## Aim of the task
Return, word for word, only the lines of the data below that lie between the line with "The software environment" and the line with "And simply save", those two lines included.

━━━━━ Information provided ━━━━━

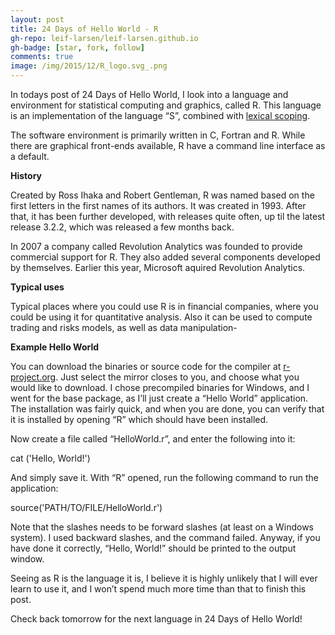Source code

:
 ```yaml
---
layout: post
title: 24 Days of Hello World - R
gh-repo: leif-larsen/leif-larsen.github.io
gh-badge: [star, fork, follow]
comments: true
image: /img/2015/12/R_logo.svg_.png
---
```

    
    
In todays post of 24 Days of Hello World, I look into a language and environment for statistical computing and graphics, called R. This language is an implementation of the language “S”, combined with [lexical scoping](https://en.wikipedia.org/wiki/Scope_(computer_science)#Lexical_scoping).

The software environment is primarily written in C, Fortran and R. While there are graphical front-ends available, R have a command line interface as a default.

**History**

Created by Ross Ihaka and Robert Gentleman, R was named based on the first letters in the first names of its authors. It was created in 1993. After that, it has been further developed, with releases quite often, up til the latest release 3.2.2, which was released a few months back.

In 2007 a company called Revolution Analytics was founded to provide commercial support for R. They also added several components developed by themselves. Earlier this year, Microsoft aquired Revolution Analytics.

**Typical uses**

Typical places where you could use R is in financial companies, where you could be using it for quantitative analysis. Also it can be used to compute trading and risks models, as well as data manipulation-

**Example Hello World**

You can download the binaries or source code for the compiler at [r-project.org](https://cran.r-project.org/mirrors.html). Just select the mirror closes to you, and choose what you would like to download. I chose precompiled binaries for Windows, and I went for the base package, as I’ll just create a “Hello World” application. The installation was fairly quick, and when you are done, you can verify that it is installed by opening “R” which should have been installed.

Now create a file called “HelloWorld.r”, and enter the following into it:

 cat ('Hello, World!')

And simply save it. With “R” opened, run the following command to run the application:

 source('PATH/TO/FILE/HelloWorld.r')

Note that the slashes needs to be forward slashes (at least on a Windows system). I used backward slashes, and the command failed. Anyway, if you have done it correctly, “Hello, World!” should be printed to the output window.

Seeing as R is the language it is, I believe it is highly unlikely that I will ever learn to use it, and I won’t spend much more time than that to finish this post.

Check back tomorrow for the next language in 24 Days of Hello World!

━━━━━

## Output below
The software environment is primarily written in C, Fortran and R. While there are graphical front-ends available, R have a command line interface as a default.

**History**

Created by Ross Ihaka and Robert Gentleman, R was named based on the first letters in the first names of its authors. It was created in 1993. After that, it has been further developed, with releases quite often, up til the latest release 3.2.2, which was released a few months back.

In 2007 a company called Revolution Analytics was founded to provide commercial support for R. They also added several components developed by themselves. Earlier this year, Microsoft aquired Revolution Analytics.

**Typical uses**

Typical places where you could use R is in financial companies, where you could be using it for quantitative analysis. Also it can be used to compute trading and risks models, as well as data manipulation-

**Example Hello World**

You can download the binaries or source code for the compiler at [r-project.org](https://cran.r-project.org/mirrors.html). Just select the mirror closes to you, and choose what you would like to download. I chose precompiled binaries for Windows, and I went for the base package, as I’ll just create a “Hello World” application. The installation was fairly quick, and when you are done, you can verify that it is installed by opening “R” which should have been installed.

Now create a file called “HelloWorld.r”, and enter the following into it:

 cat ('Hello, World!')

And simply save it. With “R” opened, run the following command to run the application:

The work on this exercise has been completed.